数年前に逝ってしまったオジジは、まったく反対。
見舞いに行くたびに満面の笑みで迎えてくれた。
時には、戦争中のジジの体験を話してくれる。
ジジがモテた自慢話さえ、笑って聞けた。

ジジは、職員の人たちにも笑顔や、時にはジョークを振りまいていた。
見舞いに行った私や、介護している職員は、逆にジジに癒されていた。

ジジはガンだった。
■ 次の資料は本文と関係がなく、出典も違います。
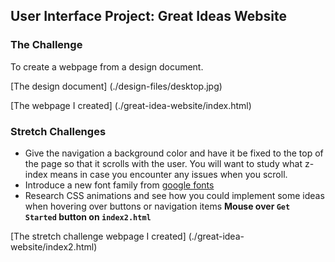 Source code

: ## User Interface Project: Great Ideas Website

### The Challenge
To create a webpage from a design document.

[The design document] (./design-files/desktop.jpg)

[The webpage I created] (./great-idea-website/index.html)

### Stretch Challenges

- Give the navigation a background color and have it be fixed to the top of the page so that it scrolls with the user. You will want to study what z-index means in case you encounter any issues when you scroll.
- Introduce a new font family from [google fonts](https://fonts.google.com/)
- Research CSS animations and see how you could implement some ideas when hovering over buttons or navigation items **Mouse over `Get Started` button on `index2.html`**

[The stretch challenge webpage I created] (./great-idea-website/index2.html)
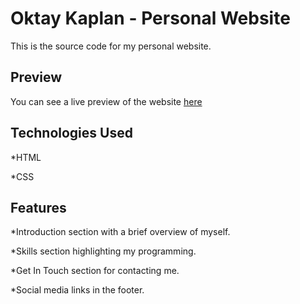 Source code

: # Oktay Kaplan - Personal Website

This is the source code for my personal website.

## Preview


You can see a live preview of the website [here](https://oktay-kaplan.github.io/)

## Technologies Used

*HTML

*CSS


## Features

*Introduction section with a brief overview of myself.

*Skills section highlighting my programming.

*Get In Touch section for contacting me.

*Social media links in the footer.

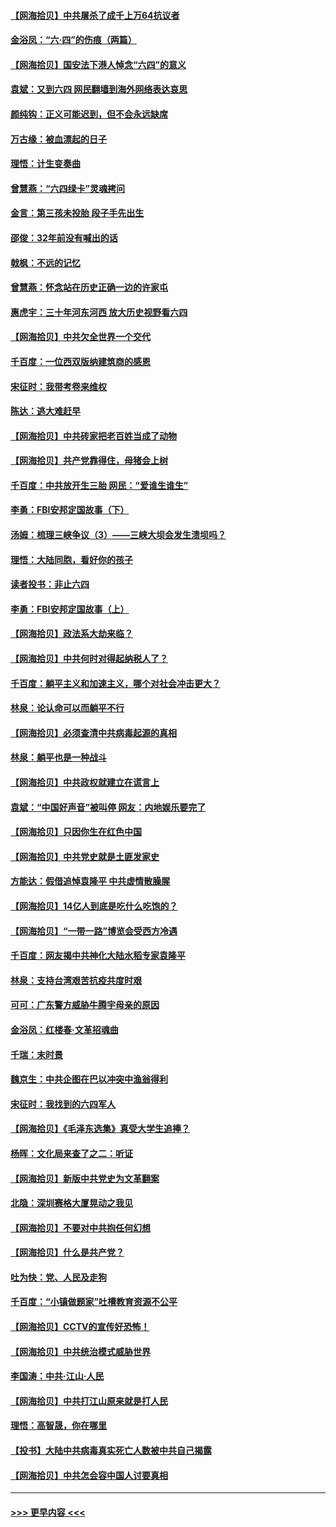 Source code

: #### [【网海拾贝】中共屠杀了成千上万64抗议者](../pages/nsc993/n13002713.md?t=06071802) 
#### [金浴凤：“六·四”的伤痕（两篇）](../pages/nsc993/n13001719.md?t=06071802) 
#### [【网海拾贝】国安法下港人悼念“六四”的意义](../pages/nsc993/n13001039.md?t=06071802) 
#### [袁斌：又到六四 网民翻墙到海外网络表达哀思](../pages/nsc993/n13000995.md?t=06071802) 
#### [颜纯钩：正义可能迟到，但不会永远缺席](../pages/nsc993/n13000920.md?t=06071802) 
#### [万古缘：被血漂起的日子](../pages/nsc993/n13000914.md?t=06071802) 
#### [理悟：计生变奏曲](../pages/nsc993/n13000414.md?t=06071802) 
#### [曾慧燕：“六四绿卡”灵魂拷问](../pages/nsc993/n13000277.md?t=06071802) 
#### [金言：第三孩未投胎 段子手先出生](../pages/nsc993/n13000215.md?t=06071802) 
#### [邵俊：32年前没有喊出的话](../pages/nsc993/n13000181.md?t=06071802) 
#### [戟枫：不远的记忆](../pages/nsc993/n13000121.md?t=06071802) 
#### [曾慧燕：怀念站在历史正确一边的许家屯](../pages/nsc993/n13000073.md?t=06071802) 
#### [惠虎宇：三十年河东河西 放大历史视野看六四](../pages/nsc993/n13000018.md?t=06071802) 
#### [【网海拾贝】中共欠全世界一个交代](../pages/nsc993/n12998706.md?t=06071802) 
#### [千百度：一位西双版纳建筑商的感恩](../pages/nsc993/n12998487.md?t=06071802) 
#### [宋征时：我带考卷来维权](../pages/nsc993/n12994088.md?t=06071802) 
#### [陈达：逃大难赶早](../pages/nsc993/n12993569.md?t=06071802) 
#### [【网海拾贝】中共砖家把老百姓当成了动物](../pages/nsc993/n12993483.md?t=06071802) 
#### [【网海拾贝】共产党靠得住，母猪会上树](../pages/nsc993/n12990730.md?t=06071802) 
#### [千百度：中共放开生三胎 网民：“爱谁生谁生”](../pages/nsc993/n12990644.md?t=06071802) 
#### [李勇：FBI安邦定国故事（下）](../pages/nsc993/n12987854.md?t=06071802) 
#### [汤姆：梳理三峡争议（3）——三峡大坝会发生溃坝吗？](../pages/nsc993/n12989806.md?t=06071802) 
#### [理悟：大陆同胞，看好你的孩子](../pages/nsc993/n12989778.md?t=06071802) 
#### [读者投书：非止六四](../pages/nsc993/n12989673.md?t=06071802) 
#### [李勇：FBI安邦定国故事（上）](../pages/nsc993/n12987749.md?t=06071802) 
#### [【网海拾贝】政法系大劫来临？](../pages/nsc993/n12987596.md?t=06071802) 
#### [【网海拾贝】中共何时对得起纳税人了？](../pages/nsc993/n12985578.md?t=06071802) 
#### [千百度：躺平主义和加速主义，哪个对社会冲击更大？](../pages/nsc993/n12985512.md?t=06071802) 
#### [林泉：论认命可以而躺平不行](../pages/nsc993/n12985505.md?t=06071802) 
#### [【网海拾贝】必须查清中共病毒起源的真相](../pages/nsc993/n12984276.md?t=06071802) 
#### [林泉：躺平也是一种战斗](../pages/nsc993/n12984194.md?t=06071802) 
#### [【网海拾贝】中共政权就建立在谎言上](../pages/nsc993/n12981880.md?t=06071802) 
#### [袁斌：“中国好声音”被叫停 网友：内地娱乐要完了](../pages/nsc993/n12981826.md?t=06071802) 
#### [【网海拾贝】只因你生在红色中国](../pages/nsc993/n12979096.md?t=06071802) 
#### [【网海拾贝】中共党史就是土匪发家史](../pages/nsc993/n12976478.md?t=06071802) 
#### [方能达：假借追悼袁隆平 中共虚情散臊腥](../pages/nsc993/n12976396.md?t=06071802) 
#### [【网海拾贝】14亿人到底是吃什么吃饱的？](../pages/nsc993/n12974125.md?t=06071802) 
#### [【网海拾贝】“一带一路”博览会受西方冷遇](../pages/nsc993/n12971787.md?t=06071802) 
#### [千百度：网友揭中共神化大陆水稻专家袁隆平](../pages/nsc993/n12971733.md?t=06071802) 
#### [林泉：支持台湾艰苦抗疫共度时艰](../pages/nsc993/n12971350.md?t=06071802) 
#### [可可：广东警方威胁牛腾宇母亲的原因](../pages/nsc993/n12971100.md?t=06071802) 
#### [金浴凤：红楼春·文革招魂曲](../pages/nsc993/n12970354.md?t=06071802) 
#### [千瑞：末时景](../pages/nsc993/n12970337.md?t=06071802) 
#### [魏京生：中共企图在巴以冲突中渔翁得利](../pages/nsc993/n12970286.md?t=06071802) 
#### [宋征时：我找到的六四军人](../pages/nsc993/n12970213.md?t=06071802) 
#### [【网海拾贝】《毛泽东选集》真受大学生追捧？](../pages/nsc993/n12968779.md?t=06071802) 
#### [杨晖：文化局来查了之二：听证](../pages/nsc993/n12966528.md?t=06071802) 
#### [【网海拾贝】新版中共党史为文革翻案](../pages/nsc993/n12967526.md?t=06071802) 
#### [北隐：深圳赛格大厦晃动之我见](../pages/nsc993/n12967393.md?t=06071802) 
#### [【网海拾贝】不要对中共抱任何幻想](../pages/nsc993/n12965222.md?t=06071802) 
#### [【网海拾贝】什么是共产党？](../pages/nsc993/n12962781.md?t=06071802) 
#### [吐为快：党、人民及走狗](../pages/nsc993/n12962747.md?t=06071802) 
#### [千百度：“小镇做题家”吐槽教育资源不公平](../pages/nsc993/n12962705.md?t=06071802) 
#### [【网海拾贝】CCTV的宣传好恐怖！](../pages/nsc993/n12959984.md?t=06071802) 
#### [【网海拾贝】中共统治模式威胁世界](../pages/nsc993/n12957622.md?t=06071802) 
#### [李国涛：中共‧江山‧人民](../pages/nsc993/n12957502.md?t=06071802) 
#### [【网海拾贝】中共打江山原来就是打人民](../pages/nsc993/n12954345.md?t=06071802) 
#### [理悟：高智晟，你在哪里](../pages/nsc993/n12953115.md?t=06071802) 
#### [【投书】大陆中共病毒真实死亡人数被中共自己揭露](../pages/nsc993/n12953050.md?t=06071802) 
#### [【网海拾贝】中共怎会容中国人讨要真相](../pages/nsc993/n12952161.md?t=06071802) 

----
#### [ >>> 更早内容 <<< ](../indexes/nsc993-earlier.md)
だから、苦痛はすごかった。
歩くことさえできなかった。
モルヒネ投与されてボーっとなるまで、ジジはジョークを言い続けた。

病院にいた職員の人たちがつくってくれた花道を、ジジの亡骸は通り過ぎて行った。
ジジ、みんなに愛されていた。

自分がオババの状態になったら、やはり泣くのだろうか。
できないことばかりに目を向けて、暗い日々を送るのだろうか。

私は、オジジのようになりたい。
動けない、ときには苦痛をともなった毎日でも、
自分のために動いてくれる人たち、
できれば、まったく関係のない人たちにさえ感謝できる自分でいたい。
どんな状況にでも、相手のことを思いやれる人間でいたい。

それがきっと、その状況下の自分を一番救う方法だと思うから。
情けは人のためならずって、本当にそう思う。
自分のためなんだよな。

ジジ、かっこよかった。
オババ、どうか、そこに気付きますように。
そして、少しでも楽な気持ちで毎日が過ごせますように。
今のオババ、あまりにつらそう。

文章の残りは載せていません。